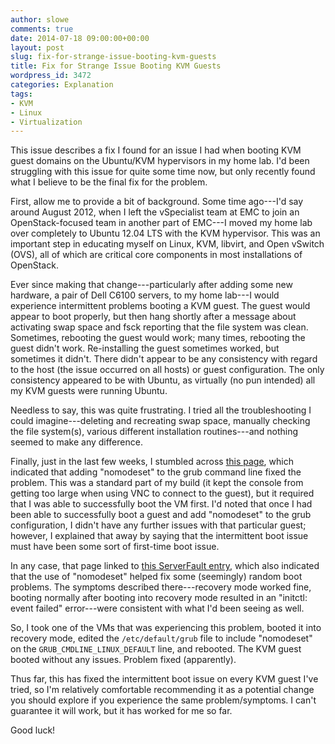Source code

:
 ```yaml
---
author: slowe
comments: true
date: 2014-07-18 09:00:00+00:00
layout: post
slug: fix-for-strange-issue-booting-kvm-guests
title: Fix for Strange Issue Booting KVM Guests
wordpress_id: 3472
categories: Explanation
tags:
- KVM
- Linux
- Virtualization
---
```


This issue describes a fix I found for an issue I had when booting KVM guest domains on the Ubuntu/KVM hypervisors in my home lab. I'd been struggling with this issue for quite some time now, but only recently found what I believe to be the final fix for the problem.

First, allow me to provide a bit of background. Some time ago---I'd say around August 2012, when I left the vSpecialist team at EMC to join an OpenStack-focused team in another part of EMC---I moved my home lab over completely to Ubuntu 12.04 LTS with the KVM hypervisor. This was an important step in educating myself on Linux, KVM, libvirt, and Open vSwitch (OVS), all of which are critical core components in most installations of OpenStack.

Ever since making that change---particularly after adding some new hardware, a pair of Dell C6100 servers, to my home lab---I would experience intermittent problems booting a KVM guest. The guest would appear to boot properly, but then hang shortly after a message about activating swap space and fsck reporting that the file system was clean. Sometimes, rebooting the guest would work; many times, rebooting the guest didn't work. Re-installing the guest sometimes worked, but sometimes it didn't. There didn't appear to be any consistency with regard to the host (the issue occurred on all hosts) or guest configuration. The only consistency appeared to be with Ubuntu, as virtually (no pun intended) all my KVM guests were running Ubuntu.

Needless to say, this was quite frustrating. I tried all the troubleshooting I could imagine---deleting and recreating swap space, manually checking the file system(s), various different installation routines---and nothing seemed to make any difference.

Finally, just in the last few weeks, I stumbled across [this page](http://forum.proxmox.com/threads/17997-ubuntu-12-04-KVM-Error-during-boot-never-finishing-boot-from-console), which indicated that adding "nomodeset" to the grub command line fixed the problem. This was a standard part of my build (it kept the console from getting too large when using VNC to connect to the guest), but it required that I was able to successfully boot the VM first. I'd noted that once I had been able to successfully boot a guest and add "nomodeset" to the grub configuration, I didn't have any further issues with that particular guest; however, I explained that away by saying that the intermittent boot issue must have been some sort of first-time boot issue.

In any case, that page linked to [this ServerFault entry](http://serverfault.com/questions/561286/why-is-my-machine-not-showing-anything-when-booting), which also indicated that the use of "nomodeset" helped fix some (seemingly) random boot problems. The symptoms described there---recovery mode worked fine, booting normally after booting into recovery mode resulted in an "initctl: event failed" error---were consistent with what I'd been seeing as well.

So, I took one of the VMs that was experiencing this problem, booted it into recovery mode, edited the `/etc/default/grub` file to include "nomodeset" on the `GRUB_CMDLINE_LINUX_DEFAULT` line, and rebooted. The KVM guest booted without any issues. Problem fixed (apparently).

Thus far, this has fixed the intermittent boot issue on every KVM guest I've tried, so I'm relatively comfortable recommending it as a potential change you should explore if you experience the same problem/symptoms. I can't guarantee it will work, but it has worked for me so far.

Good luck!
- - - - -
» ABOUT THIS EXERCISE
Please copy out each line of the material that contains the string "system".

» ANSWER FOR THE TASK
Ever since making that change---particularly after adding some new hardware, a pair of Dell C6100 servers, to my home lab---I would experience intermittent problems booting a KVM guest. The guest would appear to boot properly, but then hang shortly after a message about activating swap space and fsck reporting that the file system was clean. Sometimes, rebooting the guest would work; many times, rebooting the guest didn't work. Re-installing the guest sometimes worked, but sometimes it didn't. There didn't appear to be any consistency with regard to the host (the issue occurred on all hosts) or guest configuration. The only consistency appeared to be with Ubuntu, as virtually (no pun intended) all my KVM guests were running Ubuntu.
Needless to say, this was quite frustrating. I tried all the troubleshooting I could imagine---deleting and recreating swap space, manually checking the file system(s), various different installation routines---and nothing seemed to make any difference.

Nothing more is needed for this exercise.